> **Dataset entries**
▬▬▬

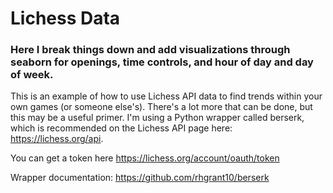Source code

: # Lichess Data
### Here I break things down and add visualizations through seaborn for openings, time controls, and hour of day and day of week.

This is an example of how to use Lichess API data to find trends within your own games (or someone else's). There's a lot more that can be done, but this may be a useful primer. I'm using a Python wrapper called berserk, which is recommended on the Lichess API page here: https://lichess.org/api.

You can get a token here https://lichess.org/account/oauth/token

Wrapper documentation: https://github.com/rhgrant10/berserk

▬▬▬

> **TASK OBJECTIVE**
Retype exactly the lines from the one containing "This is an example" through the end of the data. Add nothing.

> **OUTPUT FOR THIS EXERCISE**
This is an example of how to use Lichess API data to find trends within your own games (or someone else's). There's a lot more that can be done, but this may be a useful primer. I'm using a Python wrapper called berserk, which is recommended on the Lichess API page here: https://lichess.org/api.

You can get a token here https://lichess.org/account/oauth/token

Wrapper documentation: https://github.com/rhgrant10/berserk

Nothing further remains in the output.